The F&F listings at market price don't seem to sell. 

It seems like buyers demand around a 20% discount to take on the added risk of F&F. 

I'm really just curious to hear what buyers & sellers think of this practice.  

seanheis1

Another thing to consider: Venmo is secure in the sense that buyers cannot stop or reverse payments, so once it's in your Venmo it's good as cash.

Except when it's not. There's a loophole that goes like this: if - and only if - the Venmo transaction was backed by a credit card and the cardholder disputes the charge with his card's issuer, that dispute takes precedence over Venmo's own T&Cs, and Venmo will reverse the payment (could be one or two months after the fact) and take the money out of your account while the dispute is being investigated. Then the card issuer may or may not find in your favor, and if they don't then you're out the money.

It can happen with Paypal too, because (a) this loophole is based on federal regulation so it applies to all payment providers, and (b) PayPal itself mentions it, however opaquely, in the T&Cs of its buyer protection program.

tt does not matter whether the disputed transaction took place under Goods and Services or Friends and Family.

It would not necessarily be fraud, it could just be a dispute over the goods sold. But the process is kind of onerous, so if you've sold something for $200 you're most likely safe.

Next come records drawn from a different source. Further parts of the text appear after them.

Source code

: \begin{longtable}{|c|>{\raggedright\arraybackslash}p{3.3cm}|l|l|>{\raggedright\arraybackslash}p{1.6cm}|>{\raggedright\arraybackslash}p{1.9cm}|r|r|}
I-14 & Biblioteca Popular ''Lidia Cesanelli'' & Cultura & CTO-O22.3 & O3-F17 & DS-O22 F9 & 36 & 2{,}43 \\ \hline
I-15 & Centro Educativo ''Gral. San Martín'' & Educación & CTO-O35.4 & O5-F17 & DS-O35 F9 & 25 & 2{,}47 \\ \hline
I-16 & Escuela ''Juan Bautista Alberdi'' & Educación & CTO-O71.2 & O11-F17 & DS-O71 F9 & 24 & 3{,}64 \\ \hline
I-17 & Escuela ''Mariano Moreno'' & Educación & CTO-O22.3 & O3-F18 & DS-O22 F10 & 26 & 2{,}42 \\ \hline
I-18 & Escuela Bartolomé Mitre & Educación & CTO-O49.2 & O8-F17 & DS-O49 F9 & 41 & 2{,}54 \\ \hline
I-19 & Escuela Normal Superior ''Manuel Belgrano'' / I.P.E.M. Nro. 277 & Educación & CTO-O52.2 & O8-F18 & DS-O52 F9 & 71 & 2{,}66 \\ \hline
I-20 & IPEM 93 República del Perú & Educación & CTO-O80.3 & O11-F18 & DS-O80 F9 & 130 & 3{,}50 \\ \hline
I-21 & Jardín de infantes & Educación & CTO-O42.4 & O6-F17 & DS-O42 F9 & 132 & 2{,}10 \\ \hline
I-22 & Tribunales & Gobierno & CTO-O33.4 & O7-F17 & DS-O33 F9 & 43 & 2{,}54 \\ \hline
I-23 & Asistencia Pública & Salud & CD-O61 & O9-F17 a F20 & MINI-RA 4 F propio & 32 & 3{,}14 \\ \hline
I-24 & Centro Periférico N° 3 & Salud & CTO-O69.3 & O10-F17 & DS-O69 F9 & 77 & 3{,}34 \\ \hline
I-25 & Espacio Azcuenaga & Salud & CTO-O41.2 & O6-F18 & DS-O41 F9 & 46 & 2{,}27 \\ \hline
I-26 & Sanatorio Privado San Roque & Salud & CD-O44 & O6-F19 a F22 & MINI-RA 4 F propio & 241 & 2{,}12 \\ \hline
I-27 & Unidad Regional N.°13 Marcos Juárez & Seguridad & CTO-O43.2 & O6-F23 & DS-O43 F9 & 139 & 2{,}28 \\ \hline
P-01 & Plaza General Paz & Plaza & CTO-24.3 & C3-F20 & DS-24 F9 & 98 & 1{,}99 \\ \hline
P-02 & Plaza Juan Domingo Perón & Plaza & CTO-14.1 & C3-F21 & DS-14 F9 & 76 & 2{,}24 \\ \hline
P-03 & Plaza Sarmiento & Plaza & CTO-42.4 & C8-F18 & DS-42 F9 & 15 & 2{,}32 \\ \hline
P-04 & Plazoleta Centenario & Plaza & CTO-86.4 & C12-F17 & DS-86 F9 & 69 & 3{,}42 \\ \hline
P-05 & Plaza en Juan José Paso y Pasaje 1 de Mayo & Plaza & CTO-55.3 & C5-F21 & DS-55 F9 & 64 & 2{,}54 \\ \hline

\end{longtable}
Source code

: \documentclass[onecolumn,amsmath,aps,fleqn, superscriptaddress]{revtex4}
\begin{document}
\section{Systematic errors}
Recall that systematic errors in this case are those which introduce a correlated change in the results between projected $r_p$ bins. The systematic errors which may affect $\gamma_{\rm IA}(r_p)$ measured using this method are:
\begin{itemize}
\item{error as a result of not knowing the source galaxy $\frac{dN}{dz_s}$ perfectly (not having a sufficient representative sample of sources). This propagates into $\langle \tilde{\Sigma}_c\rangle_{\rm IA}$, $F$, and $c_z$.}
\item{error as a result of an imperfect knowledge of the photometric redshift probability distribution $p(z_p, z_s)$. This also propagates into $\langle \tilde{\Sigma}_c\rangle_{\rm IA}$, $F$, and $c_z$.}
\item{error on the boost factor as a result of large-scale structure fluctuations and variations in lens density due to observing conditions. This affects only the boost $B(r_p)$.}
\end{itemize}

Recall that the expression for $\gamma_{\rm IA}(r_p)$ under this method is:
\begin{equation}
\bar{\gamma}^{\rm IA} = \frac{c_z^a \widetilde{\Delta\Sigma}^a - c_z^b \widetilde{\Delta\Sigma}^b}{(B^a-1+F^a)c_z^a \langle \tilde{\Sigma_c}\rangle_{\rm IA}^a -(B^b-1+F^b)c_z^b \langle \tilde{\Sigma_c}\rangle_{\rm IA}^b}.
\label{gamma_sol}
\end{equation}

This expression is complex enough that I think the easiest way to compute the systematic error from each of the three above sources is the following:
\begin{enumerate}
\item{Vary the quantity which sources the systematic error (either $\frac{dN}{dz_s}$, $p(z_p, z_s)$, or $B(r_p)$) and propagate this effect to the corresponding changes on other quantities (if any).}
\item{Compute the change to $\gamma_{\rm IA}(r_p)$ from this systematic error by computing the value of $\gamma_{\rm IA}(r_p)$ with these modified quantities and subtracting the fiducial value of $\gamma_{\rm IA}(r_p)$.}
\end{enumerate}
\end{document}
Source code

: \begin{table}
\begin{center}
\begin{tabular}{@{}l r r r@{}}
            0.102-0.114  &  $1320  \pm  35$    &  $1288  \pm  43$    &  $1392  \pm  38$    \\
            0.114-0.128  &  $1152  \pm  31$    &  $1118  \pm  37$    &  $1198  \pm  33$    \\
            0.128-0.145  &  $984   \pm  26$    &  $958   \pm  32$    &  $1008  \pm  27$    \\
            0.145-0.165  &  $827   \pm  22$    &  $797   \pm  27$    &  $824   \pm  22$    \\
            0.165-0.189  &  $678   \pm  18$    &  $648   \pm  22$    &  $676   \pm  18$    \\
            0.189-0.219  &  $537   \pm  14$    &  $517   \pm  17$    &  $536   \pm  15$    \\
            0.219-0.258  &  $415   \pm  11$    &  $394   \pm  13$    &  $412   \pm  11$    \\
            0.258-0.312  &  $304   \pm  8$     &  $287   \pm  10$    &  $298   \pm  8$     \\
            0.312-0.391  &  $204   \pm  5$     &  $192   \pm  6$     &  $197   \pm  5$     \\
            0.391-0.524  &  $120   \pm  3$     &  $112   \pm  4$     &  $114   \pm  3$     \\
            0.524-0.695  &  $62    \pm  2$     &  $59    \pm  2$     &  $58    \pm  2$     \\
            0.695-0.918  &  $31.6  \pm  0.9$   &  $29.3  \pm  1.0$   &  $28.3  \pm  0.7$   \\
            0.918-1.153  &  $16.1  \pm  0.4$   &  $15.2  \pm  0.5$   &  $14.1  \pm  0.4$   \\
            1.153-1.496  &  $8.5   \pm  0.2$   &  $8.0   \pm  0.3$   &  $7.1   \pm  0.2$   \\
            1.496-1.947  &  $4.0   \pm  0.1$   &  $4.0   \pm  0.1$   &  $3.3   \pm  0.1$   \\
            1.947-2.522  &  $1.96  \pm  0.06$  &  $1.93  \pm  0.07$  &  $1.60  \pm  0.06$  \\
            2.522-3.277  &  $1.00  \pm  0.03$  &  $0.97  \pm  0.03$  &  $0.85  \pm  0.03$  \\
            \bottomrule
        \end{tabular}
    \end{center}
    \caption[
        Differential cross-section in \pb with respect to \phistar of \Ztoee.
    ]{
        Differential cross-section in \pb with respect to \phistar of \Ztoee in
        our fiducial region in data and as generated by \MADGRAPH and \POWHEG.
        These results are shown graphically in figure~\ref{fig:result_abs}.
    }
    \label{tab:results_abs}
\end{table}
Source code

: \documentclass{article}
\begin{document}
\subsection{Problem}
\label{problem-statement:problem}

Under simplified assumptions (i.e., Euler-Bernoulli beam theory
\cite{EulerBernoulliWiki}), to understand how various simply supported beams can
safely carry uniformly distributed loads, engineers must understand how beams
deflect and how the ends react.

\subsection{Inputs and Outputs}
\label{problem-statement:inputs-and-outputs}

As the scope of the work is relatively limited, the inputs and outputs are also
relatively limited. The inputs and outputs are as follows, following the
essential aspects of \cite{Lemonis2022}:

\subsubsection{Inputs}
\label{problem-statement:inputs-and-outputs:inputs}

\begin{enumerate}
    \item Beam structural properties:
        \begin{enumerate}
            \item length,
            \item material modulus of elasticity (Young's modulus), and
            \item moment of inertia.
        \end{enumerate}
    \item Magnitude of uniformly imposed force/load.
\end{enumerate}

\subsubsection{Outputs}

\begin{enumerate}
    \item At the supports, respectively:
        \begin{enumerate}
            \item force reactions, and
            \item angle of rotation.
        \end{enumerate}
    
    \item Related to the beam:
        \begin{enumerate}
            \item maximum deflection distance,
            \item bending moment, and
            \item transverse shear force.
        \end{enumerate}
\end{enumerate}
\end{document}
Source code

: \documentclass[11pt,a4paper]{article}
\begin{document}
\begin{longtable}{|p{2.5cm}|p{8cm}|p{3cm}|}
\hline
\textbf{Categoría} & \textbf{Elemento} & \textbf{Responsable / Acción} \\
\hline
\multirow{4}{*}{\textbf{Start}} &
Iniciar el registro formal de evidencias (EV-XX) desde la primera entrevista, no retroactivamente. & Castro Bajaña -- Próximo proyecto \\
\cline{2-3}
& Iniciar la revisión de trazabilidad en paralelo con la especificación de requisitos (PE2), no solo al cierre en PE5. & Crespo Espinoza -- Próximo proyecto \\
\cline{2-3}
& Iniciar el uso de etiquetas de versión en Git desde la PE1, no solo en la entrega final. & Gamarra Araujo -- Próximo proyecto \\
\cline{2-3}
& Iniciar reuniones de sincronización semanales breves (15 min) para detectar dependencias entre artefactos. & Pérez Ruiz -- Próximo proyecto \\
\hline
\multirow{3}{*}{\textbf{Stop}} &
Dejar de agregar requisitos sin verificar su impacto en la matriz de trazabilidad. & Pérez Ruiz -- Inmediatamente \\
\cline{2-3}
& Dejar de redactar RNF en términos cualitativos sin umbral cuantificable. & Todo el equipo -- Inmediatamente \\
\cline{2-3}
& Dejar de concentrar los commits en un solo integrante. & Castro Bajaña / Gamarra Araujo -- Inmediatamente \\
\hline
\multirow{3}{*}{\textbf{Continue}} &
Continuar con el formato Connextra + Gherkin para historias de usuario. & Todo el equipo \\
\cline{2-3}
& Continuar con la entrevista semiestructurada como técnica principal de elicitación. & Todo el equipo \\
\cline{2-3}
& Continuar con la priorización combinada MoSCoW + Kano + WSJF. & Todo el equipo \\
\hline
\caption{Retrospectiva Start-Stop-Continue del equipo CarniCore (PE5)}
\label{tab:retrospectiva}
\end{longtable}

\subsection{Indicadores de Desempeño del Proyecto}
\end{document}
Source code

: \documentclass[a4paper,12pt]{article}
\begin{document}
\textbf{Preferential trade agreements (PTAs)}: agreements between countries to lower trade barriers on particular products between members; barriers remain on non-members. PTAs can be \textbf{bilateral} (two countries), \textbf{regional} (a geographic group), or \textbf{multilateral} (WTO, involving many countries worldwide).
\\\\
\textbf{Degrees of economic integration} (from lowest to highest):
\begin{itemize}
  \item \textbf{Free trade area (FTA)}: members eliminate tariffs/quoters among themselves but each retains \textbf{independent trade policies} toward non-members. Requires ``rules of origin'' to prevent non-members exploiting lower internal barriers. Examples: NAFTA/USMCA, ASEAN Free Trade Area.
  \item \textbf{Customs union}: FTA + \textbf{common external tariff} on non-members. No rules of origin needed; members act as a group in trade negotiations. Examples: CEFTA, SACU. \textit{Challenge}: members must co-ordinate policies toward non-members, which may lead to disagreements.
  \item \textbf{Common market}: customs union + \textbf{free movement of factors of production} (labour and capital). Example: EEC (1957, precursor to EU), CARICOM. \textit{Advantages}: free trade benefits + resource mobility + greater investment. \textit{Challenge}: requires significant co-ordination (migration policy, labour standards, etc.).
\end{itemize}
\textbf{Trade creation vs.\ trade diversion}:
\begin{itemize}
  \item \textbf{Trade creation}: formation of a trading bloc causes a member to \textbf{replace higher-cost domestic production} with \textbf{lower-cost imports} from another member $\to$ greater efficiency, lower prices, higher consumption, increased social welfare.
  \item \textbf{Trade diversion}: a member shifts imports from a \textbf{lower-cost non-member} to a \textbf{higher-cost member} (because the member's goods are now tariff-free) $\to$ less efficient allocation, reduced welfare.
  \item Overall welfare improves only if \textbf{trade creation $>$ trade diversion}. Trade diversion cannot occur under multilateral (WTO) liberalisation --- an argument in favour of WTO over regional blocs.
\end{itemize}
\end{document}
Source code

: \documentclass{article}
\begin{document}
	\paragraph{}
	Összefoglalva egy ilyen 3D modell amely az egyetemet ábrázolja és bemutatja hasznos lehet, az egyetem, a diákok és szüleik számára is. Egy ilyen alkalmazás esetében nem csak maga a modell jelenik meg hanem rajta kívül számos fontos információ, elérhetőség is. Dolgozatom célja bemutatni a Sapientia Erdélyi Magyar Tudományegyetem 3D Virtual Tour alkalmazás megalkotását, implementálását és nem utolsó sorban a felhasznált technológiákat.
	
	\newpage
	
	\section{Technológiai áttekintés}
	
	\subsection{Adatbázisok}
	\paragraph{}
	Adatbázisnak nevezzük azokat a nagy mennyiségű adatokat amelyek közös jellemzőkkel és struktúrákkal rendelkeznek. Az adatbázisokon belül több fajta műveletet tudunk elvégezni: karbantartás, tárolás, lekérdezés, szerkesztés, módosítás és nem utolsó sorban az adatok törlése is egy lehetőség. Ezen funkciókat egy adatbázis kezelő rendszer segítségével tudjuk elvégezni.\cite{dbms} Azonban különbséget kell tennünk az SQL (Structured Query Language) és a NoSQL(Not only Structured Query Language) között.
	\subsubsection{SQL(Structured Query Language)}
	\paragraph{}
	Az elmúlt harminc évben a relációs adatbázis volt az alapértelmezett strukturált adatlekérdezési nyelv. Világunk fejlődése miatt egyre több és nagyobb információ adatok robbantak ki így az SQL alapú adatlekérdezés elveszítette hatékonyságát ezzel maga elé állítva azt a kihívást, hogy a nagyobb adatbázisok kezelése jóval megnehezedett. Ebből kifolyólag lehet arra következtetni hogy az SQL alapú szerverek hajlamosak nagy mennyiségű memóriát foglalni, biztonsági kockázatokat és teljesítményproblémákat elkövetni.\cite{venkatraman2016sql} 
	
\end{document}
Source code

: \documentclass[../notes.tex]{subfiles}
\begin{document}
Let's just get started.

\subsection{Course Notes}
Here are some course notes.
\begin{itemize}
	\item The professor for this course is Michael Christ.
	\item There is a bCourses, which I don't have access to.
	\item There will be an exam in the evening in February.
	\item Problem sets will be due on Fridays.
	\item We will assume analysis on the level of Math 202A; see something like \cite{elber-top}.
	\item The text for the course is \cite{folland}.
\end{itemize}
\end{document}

What I know is based on experience that's two years old. Rules may or may not have changed since.

 

I used to use PP G/S when selling and I would gladly pay the fee. The 1099 crap makes it challenging to use it- but I understand the buyer's dilemma.

I've been burned, once paying with F&F. So now I offer to pay the fee, I add 3.5% to the total, and go with Goods and Services if the seller agrees. Selling used items seldom makes a profit, so no income... What I don't understand is how sales tax can be added to a transaction between two individuals. Anyone who can explain?

@puptent I think it is because it is a transaction, money changes hands, and the government has the opportunity to tax you. Think about it, sales tax (sales transaction), income tax (payroll transaction), interest (dividend transaction), 401k (distribution transaction), inheritance (probate transaction). If money is changing hands, the government wants a cut of the action, we call it taxes. 
Note: Those rich enough to have unrealized capital gains, that is to say, there has not yet been a sales transaction from which they have profited, can borrow against their unrealized gain at ridiculously low interest rates (like 1%), and avoid paying any tax because there has been no ‘transaction’ in the classic sense of money changing hands, it has only been ‘cleaned’ by the bank. 
At least those are my thoughts on the issue, someone more informed on matters of high-finance may choose to enlighten us further and/or refute my claims.